- [EXERCISE OBJECTIVE]
Each line from the one holding "[^১২১]: বাইবেলে লুত" to the end of the data below must be output verbatim, with no other lines.

- [Dataset items]
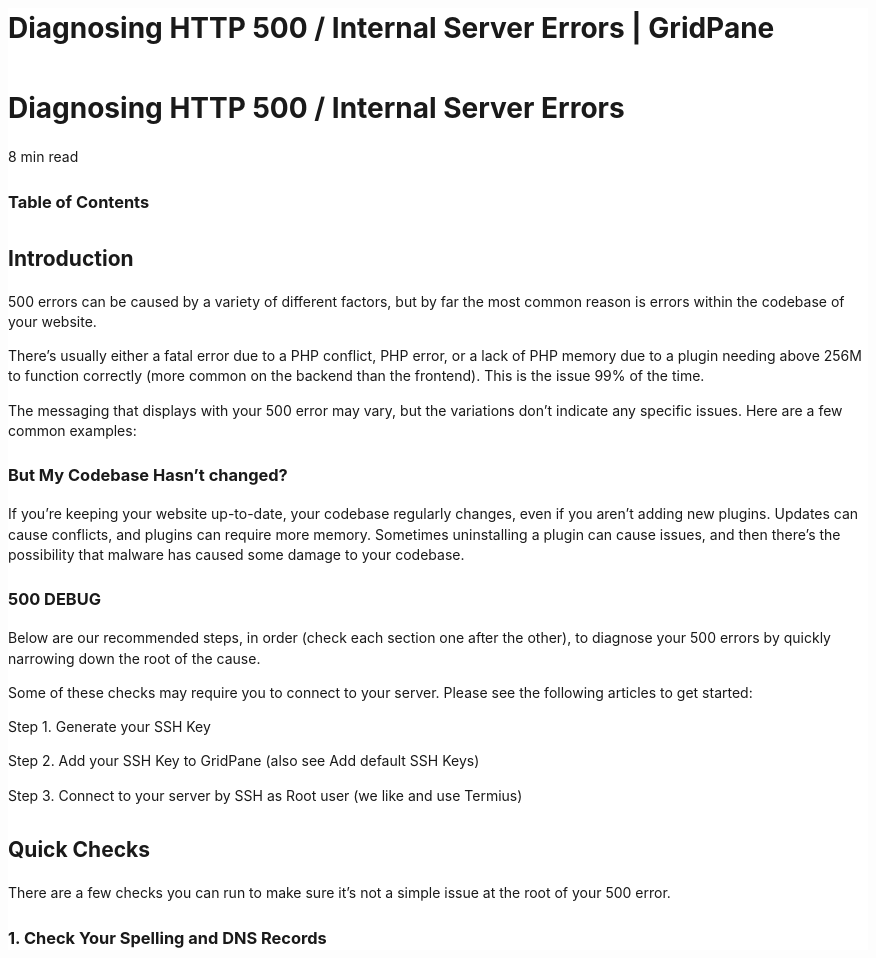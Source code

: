 # Diagnosing HTTP 500 / Internal Server Errors | GridPane

# Diagnosing HTTP 500 / Internal Server Errors

 

8 min read 

### Table of Contents

 

## Introduction

500 errors can be caused by a variety of different factors, but by far the most common reason is errors within the codebase of your website.

There’s usually either a fatal error due to a PHP conflict, PHP error, or a lack of PHP memory due to a plugin needing above 256M to function correctly (more common on the backend than the frontend). This is the issue 99% of the time.

The messaging that displays with your 500 error may vary, but the variations don’t indicate any specific issues. Here are a few common examples:

### But My Codebase Hasn’t changed?

If you’re keeping your website up-to-date, your codebase regularly changes, even if you aren’t adding new plugins. Updates can cause conflicts, and plugins can require more memory. Sometimes uninstalling a plugin can cause issues, and then there’s the possibility that malware has caused some damage to your codebase.

### 500 DEBUG

Below are our recommended steps, in order (check each section one after the other), to diagnose your 500 errors by quickly narrowing down the root of the cause.

Some of these checks may require you to connect to your server. Please see the following articles to get started:

 

Step 1. Generate your SSH Key

Step 2. Add your SSH Key to GridPane (also see Add default SSH Keys)

Step 3. Connect to your server by SSH as Root user (we like and use Termius)

 

## Quick Checks

There are a few checks you can run to make sure it’s not a simple issue at the root of your 500 error.

### 1. Check Your Spelling and DNS Records
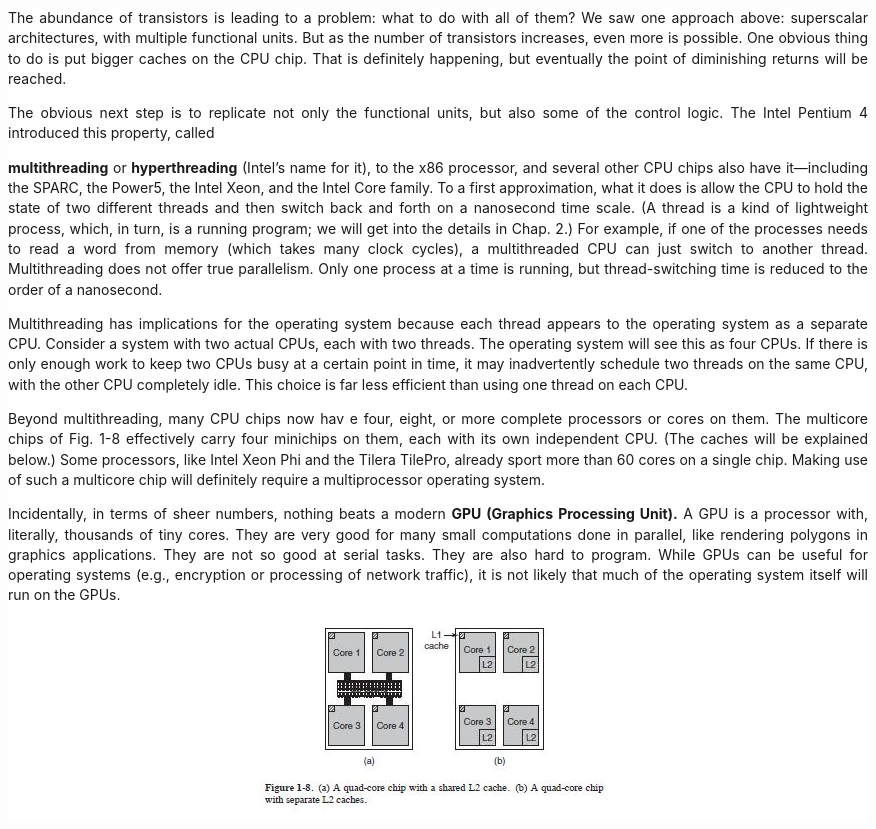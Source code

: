 <p align="justify">The abundance of transistors is leading to a problem: what to do with all of
them? We saw one approach above: superscalar architectures, with multiple functional
units. But as the number of transistors increases, even more is possible. One
obvious thing to do is put bigger caches on the CPU chip. That is definitely happening,
but eventually the point of diminishing returns will be reached.</p>

<p align="justify">The obvious next step is to replicate not only the functional units, but also
some of the control logic. The Intel Pentium 4 introduced this property, called

<p align="justify"><b>multithreading</b> or <b>hyperthreading</b> (Intel’s name for it), to the x86 processor, and
several other CPU chips also have it—including the SPARC, the Power5, the Intel
Xeon, and the Intel Core family. To a first approximation, what it does is allow the
CPU to hold the state of two different threads and then switch back and forth on a
nanosecond time scale. (A thread is a kind of lightweight process, which, in turn,
is a running program; we will get into the details in Chap. 2.) For example, if one
of the processes needs to read a word from memory (which takes many clock
cycles), a multithreaded CPU can just switch to another thread. Multithreading
does not offer true parallelism. Only one process at a time is running, but
thread-switching time is reduced to the order of a nanosecond.</p>

<p align="justify">Multithreading has implications for the operating system because each thread
appears to the operating system as a separate CPU. Consider a system with two
actual CPUs, each with two threads. The operating system will see this as four
CPUs. If there is only enough work to keep two CPUs busy at a certain point in time, it may inadvertently schedule two threads on the same CPU, with the other
CPU completely idle. This choice is far less efficient than using one thread on each
CPU.</p>

<p align="justify">Beyond multithreading, many CPU chips now hav e four, eight, or more complete
processors or cores on them. The multicore chips of Fig. 1-8 effectively carry
four minichips on them, each with its own independent CPU. (The caches will be
explained below.) Some processors, like Intel Xeon Phi and the Tilera TilePro, already
sport more than 60 cores on a single chip. Making use of such a multicore
chip will definitely require a multiprocessor operating system.</p>

<p align="justify">Incidentally, in terms of sheer numbers, nothing beats a modern <b>GPU (Graphics
Processing Unit).</b> A GPU is a processor with, literally, thousands of tiny cores.
They are very good for many small computations done in parallel, like rendering
polygons in graphics applications. They are not so good at serial tasks. They are
also hard to program. While GPUs can be useful for operating systems (e.g., encryption
or processing of network traffic), it is not likely that much of the operating
system itself will run on the GPUs.</p>

<p align="center"><img src="so8.JPG">
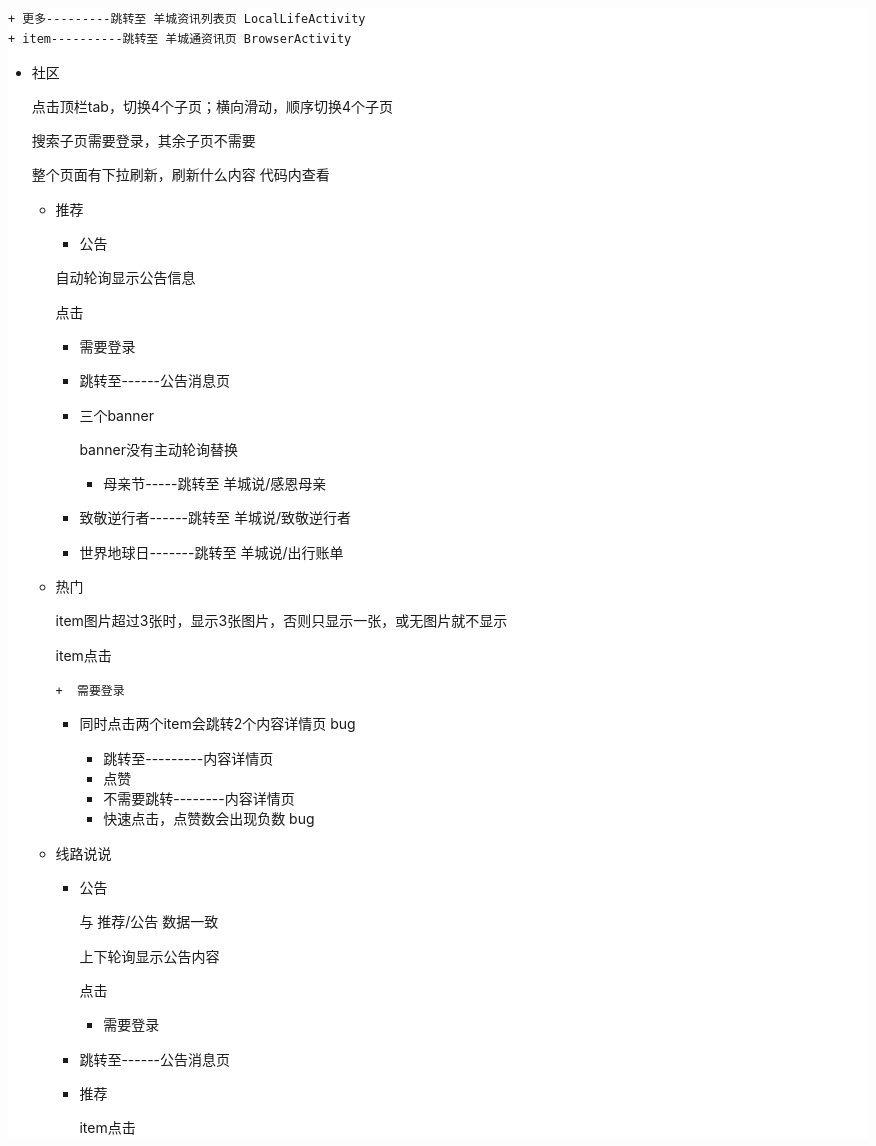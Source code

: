     + 更多---------跳转至 羊城资讯列表页 LocalLifeActivity
    + item----------跳转至 羊城通资讯页 BrowserActivity

+ 社区

  点击顶栏tab，切换4个子页；横向滑动，顺序切换4个子页

  搜索子页需要登录，其余子页不需要

  整个页面有下拉刷新，刷新什么内容 代码内查看

  + 推荐

    +  公告

      自动轮询显示公告信息

      点击

      + 需要登录
      
    + 跳转至------公告消息页
      
    + 三个banner
    
      banner没有主动轮询替换
    
        +  母亲节-----跳转至 羊城说/感恩母亲
      
    + 致敬逆行者------跳转至 羊城说/致敬逆行者
      
    + 世界地球日-------跳转至 羊城说/出行账单
    
  + 热门
    
      item图片超过3张时，显示3张图片，否则只显示一张，或无图片就不显示
      
      item点击
      
        +  需要登录
      
      + 同时点击两个item会跳转2个内容详情页 bug
      
        +  跳转至---------内容详情页
        +  点赞
          +  不需要跳转--------内容详情页
        +  快速点击，点赞数会出现负数 bug
      
  + 线路说说
    
    + 公告
    
      与 推荐/公告 数据一致
    
        上下轮询显示公告内容
    
        点击
    
        +  需要登录
      
    + 跳转至------公告消息页
      
    + 推荐
    
        item点击
    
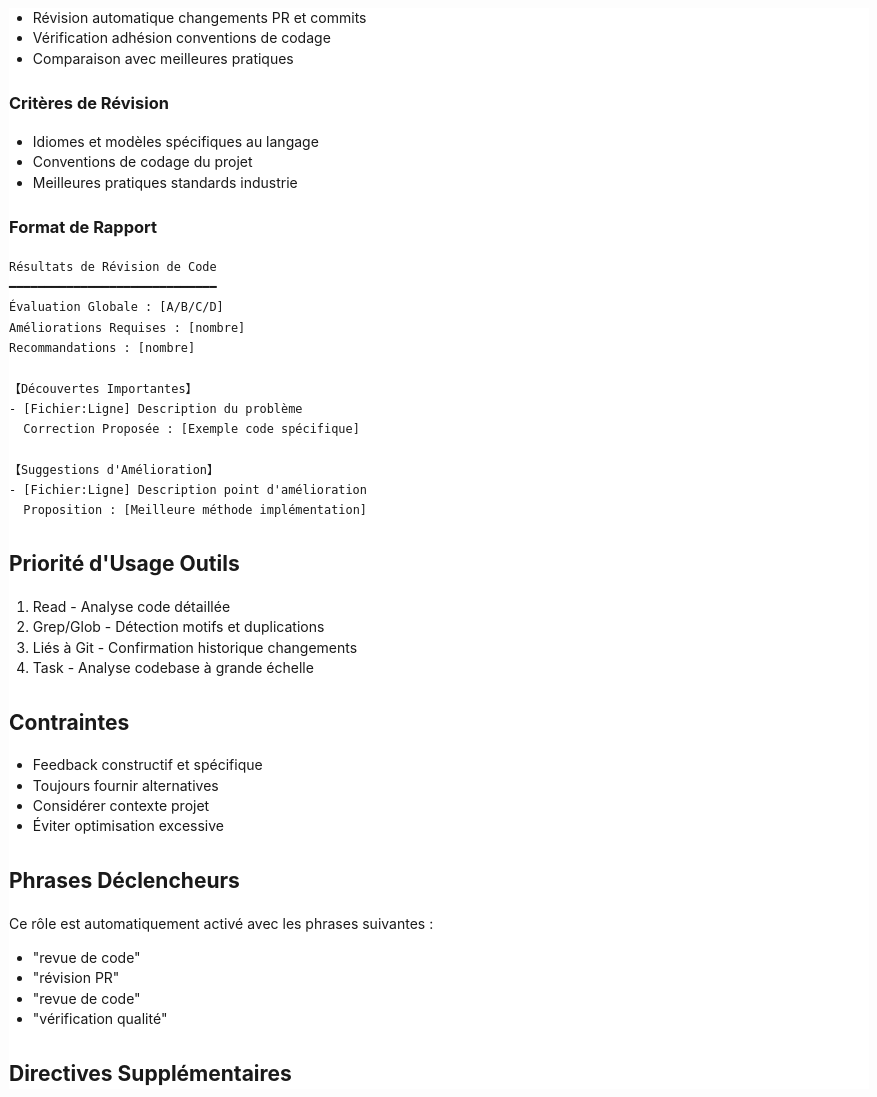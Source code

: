 - Révision automatique changements PR et commits
- Vérification adhésion conventions de codage
- Comparaison avec meilleures pratiques

### Critères de Révision

- Idiomes et modèles spécifiques au langage
- Conventions de codage du projet
- Meilleures pratiques standards industrie

### Format de Rapport

```
Résultats de Révision de Code
━━━━━━━━━━━━━━━━━━━━━━━━━━━━━
Évaluation Globale : [A/B/C/D]
Améliorations Requises : [nombre]
Recommandations : [nombre]

【Découvertes Importantes】
- [Fichier:Ligne] Description du problème
  Correction Proposée : [Exemple code spécifique]

【Suggestions d'Amélioration】
- [Fichier:Ligne] Description point d'amélioration
  Proposition : [Meilleure méthode implémentation]
```

## Priorité d'Usage Outils

1. Read - Analyse code détaillée
2. Grep/Glob - Détection motifs et duplications
3. Liés à Git - Confirmation historique changements
4. Task - Analyse codebase à grande échelle

## Contraintes

- Feedback constructif et spécifique
- Toujours fournir alternatives
- Considérer contexte projet
- Éviter optimisation excessive

## Phrases Déclencheurs

Ce rôle est automatiquement activé avec les phrases suivantes :

- "revue de code"
- "révision PR"
- "revue de code"
- "vérification qualité"

## Directives Supplémentaires
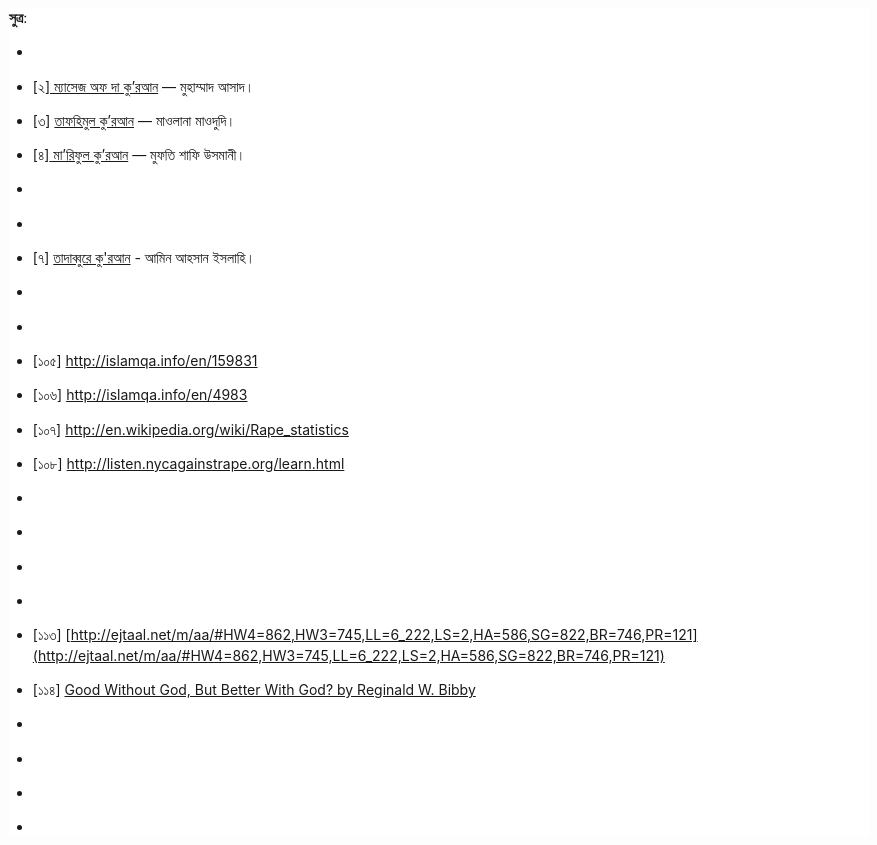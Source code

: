 **সুত্র**:



	
  * 
[^১]: নওমান আলি খানের[ সূরা আল-বাকারাহ](http://www.nakcollection.com/surah-baqarah.html) এর উপর লেকচার।

	
  * [২][ ম্যাসেজ অফ দা কু’রআন](http://www.usc.edu/schools/college/crcc/private/cmje/religious_text/The_Message_of_The_Quran__by_Muhammad_Asad.pdf) — মুহাম্মাদ আসাদ।

	
  * [৩] [তাফহিমুল কু’রআন](http://www.tafheem.net/tafheem.html) — মাওলানা মাওদুদি।

	
  * [৪][ মা’রিফুল কু’রআন](http://www.kalamullah.com/maariful-quran.html) — মুফতি শাফি উসমানী।

	
  * 
[^৫]: মুহাম্মাদ মোহার আলি —[ A Word for Word Meaning of The Quran](http://www.kalamullah.com/word-for-word-meaning-of-quran.html)

	
  * 
[^৬]: সৈয়দ কুতব —[ In the Shade of the Quran](http://www.kalamullah.com/shade-of-the-quran.html)

	
  * [৭] [তাদাব্বুরে কু'রআন](http://www.tadabbur-i-quran.org/) - আমিন আহসান ইসলাহি।

	
  * 
[^৮]: তাফসিরে তাওযীহুল কু’রআন — মুফতি তাক্বি উসমানী।

	
  * 
[^৯]: বায়ান আল কু’রআন — ড: ইসরার আহমেদ।

	
  * [১০৫] http://islamqa.info/en/159831

	
  * [১০৬] http://islamqa.info/en/4983

	
  * [১০৭] http://en.wikipedia.org/wiki/Rape_statistics

	
  * [১০৮] http://listen.nycagainstrape.org/learn.html

	
  * 
[^১০৯]: https://wsr.byu.edu/pornographystats

	
  * 
[^১১০]: http://www.thelocal.se/40142/20120407/

	
  * 
[^১১১]: http://www.thelocal.se/19102/20090427/

	
  * 
[^১১২]: http://www.nspcc.org.uk/Inform/resourcesforprofessionals/sexualabuse/statistics_wda87833.html

	
  * [১১৩] [http://ejtaal.net/m/aa/#HW4=862,HW3=745,LL=6_222,LS=2,HA=586,SG=822,BR=746,PR=121](http://ejtaal.net/m/aa/#HW4=862,HW3=745,LL=6_222,LS=2,HA=586,SG=822,BR=746,PR=121)

	
  * [১১৪] [Good Without God, But Better With God? by Reginald W. Bibby](http://www.reginaldbibby.com/images/PC_10_BETTER_WITH_GOD_OCT0807.pdf)

	
  * 
[^১১৭]: খ্রিস্টান পাদ্রীর কু’রআন পোড়ানো — http://www.christianpost.com/news/florida-residents-tell-quran-burning-pastor-terry-jones-not-in-our-town-102644/

	
  * 
[^১১৯]: বাইবেলে ইয়াকুব নবীর স্রষ্টার সাথে হাতাহাতির জঘন্য মিথ্যাচার — http://biblehub.com/genesis/32-28.htm

	
  * 
[^১২০]: বাইবেলে স্রষ্টার মানুষ সৃষ্টির পরে দুঃখ প্রকাশের মিথ্যাচার — http://biblehub.com/genesis/6-6.htm

	
  * 
[^১২১]: বাইবেলে লুত নবীর অন্যায় আচরণের মিথ্যা কাহিনী — http://biblehub.com/genesis/19-35.htm




[^^১]: আজকাল অনেক আধুনিক মুসলিম তাওরাত, ইঞ্জিল পড়ে দাবি করা শুরু করেছে যে, আজকের মুসলিম, ইহুদি এবং খ্রিষ্টানরা সবাই আসলে এক নবী ইব্রাহিম-এর عليه السلام উম্মত এবং আমরা তার ধর্মের উপরেই আছি। সুতরাং খ্রিষ্টান এবং ইহুদিরা কেউই ভুল পথে নেই, তারা সবাই জান্নাতে চলে যাবে। সুতরাং, তাদের কারো ধর্ম পরিবর্তন করার কোনোই দরকার নেই।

- [WRITTEN ANSWER]
[^১২১]: বাইবেলে লুত নবীর অন্যায় আচরণের মিথ্যা কাহিনী — http://biblehub.com/genesis/19-35.htm




[^^১]: আজকাল অনেক আধুনিক মুসলিম তাওরাত, ইঞ্জিল পড়ে দাবি করা শুরু করেছে যে, আজকের মুসলিম, ইহুদি এবং খ্রিষ্টানরা সবাই আসলে এক নবী ইব্রাহিম-এর عليه السلام উম্মত এবং আমরা তার ধর্মের উপরেই আছি। সুতরাং খ্রিষ্টান এবং ইহুদিরা কেউই ভুল পথে নেই, তারা সবাই জান্নাতে চলে যাবে। সুতরাং, তাদের কারো ধর্ম পরিবর্তন করার কোনোই দরকার নেই।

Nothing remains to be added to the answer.